Simple Minds Records With Waves Plug-InsSimple Minds bassist Andy Gillespie has been relying on Waves DSP plug-ins for the 2002 band release Cry and last year’s Our Secrets Are the Same. “I 3/17/2004 7:00 AM Eastern
Simple Minds bassist Andy Gillespie has been relying on Waves DSP plug-ins for the 2002 band release Cry and last year’s Our Secrets Are the Same.

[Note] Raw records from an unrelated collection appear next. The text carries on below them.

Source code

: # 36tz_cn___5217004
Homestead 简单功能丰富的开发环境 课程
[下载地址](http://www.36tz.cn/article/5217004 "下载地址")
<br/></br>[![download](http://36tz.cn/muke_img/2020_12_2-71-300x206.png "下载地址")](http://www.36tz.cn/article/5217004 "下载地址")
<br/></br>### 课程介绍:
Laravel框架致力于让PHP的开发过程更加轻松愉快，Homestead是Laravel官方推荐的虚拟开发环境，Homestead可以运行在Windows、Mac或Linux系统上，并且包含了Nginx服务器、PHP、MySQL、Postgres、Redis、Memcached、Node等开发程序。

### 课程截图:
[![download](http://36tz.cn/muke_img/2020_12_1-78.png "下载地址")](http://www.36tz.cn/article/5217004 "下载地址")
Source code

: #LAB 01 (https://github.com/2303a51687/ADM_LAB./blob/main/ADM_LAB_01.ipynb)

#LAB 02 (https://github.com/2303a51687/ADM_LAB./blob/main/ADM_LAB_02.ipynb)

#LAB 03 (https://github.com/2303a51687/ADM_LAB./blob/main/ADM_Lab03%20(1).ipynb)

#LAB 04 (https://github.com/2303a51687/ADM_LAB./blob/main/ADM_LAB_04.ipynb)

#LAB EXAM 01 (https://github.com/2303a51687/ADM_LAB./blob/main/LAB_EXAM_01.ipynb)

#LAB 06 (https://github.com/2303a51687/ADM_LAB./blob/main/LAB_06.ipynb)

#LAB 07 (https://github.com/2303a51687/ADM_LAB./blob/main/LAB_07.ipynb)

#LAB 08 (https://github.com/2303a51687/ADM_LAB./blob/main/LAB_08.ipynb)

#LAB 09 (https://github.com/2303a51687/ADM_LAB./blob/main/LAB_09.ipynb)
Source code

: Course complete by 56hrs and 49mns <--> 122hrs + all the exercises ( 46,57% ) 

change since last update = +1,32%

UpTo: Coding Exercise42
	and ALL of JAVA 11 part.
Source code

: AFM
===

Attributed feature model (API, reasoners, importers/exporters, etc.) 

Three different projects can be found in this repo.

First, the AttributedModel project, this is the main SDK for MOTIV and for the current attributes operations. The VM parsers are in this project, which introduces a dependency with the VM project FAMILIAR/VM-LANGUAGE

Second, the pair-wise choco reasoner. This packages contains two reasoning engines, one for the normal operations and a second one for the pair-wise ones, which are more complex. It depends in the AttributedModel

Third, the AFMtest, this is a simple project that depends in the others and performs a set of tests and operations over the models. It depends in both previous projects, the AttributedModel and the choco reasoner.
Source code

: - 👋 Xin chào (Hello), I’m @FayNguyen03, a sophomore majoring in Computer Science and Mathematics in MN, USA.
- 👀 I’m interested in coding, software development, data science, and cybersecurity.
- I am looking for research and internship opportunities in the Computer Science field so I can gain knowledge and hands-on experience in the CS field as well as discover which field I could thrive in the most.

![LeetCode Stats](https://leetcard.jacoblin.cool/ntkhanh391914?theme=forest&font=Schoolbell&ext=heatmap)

“I like to use Waves as my main processing core because the plug-ins are intuitive to edit and because I’m so accustomed to the interface,” remarked Gillespie. “Once you know one of the plug-ins, the others are instantly familiar, and they cover most of the effects needed for even the most varied requirements. Sometimes, because I’m not an engineer, all I want to do is tweak something and listen to it. The Waves interface lets you do this instantly. You can change all these parameters simultaneously, which allows you more time to listen to what’s happening rather than thinking about it. I can remember spending hours with vintage harmonizers, compressors and EQs, programming multiple delays or pitches, and feeling afterward like I had just run a marathon. Now, programming the same thing on some of the Waves Renaissance plug-ins takes me minutes.
“When we worked on our last studio album Cry, it was recorded and mixed entirely in Pro Tools,” he continued. “There was no outboard gear used on the mixes and we used Waves plug-ins. Also, when I process guitar parts, I’m a bit of an effects freak, so I love playing around with the Enigma, Supertap and Ultrapitch plug-ins. Using Enigma, I find it especially easy to create an ambience that is very understated. I like to tweak the parameters, especially when I’m using Ultrapitch or Supertap, because the beauty of these processors is they have multiple functions that to explore properly, you have to invent a scenario in your head and then tweak it to get close to what you want.”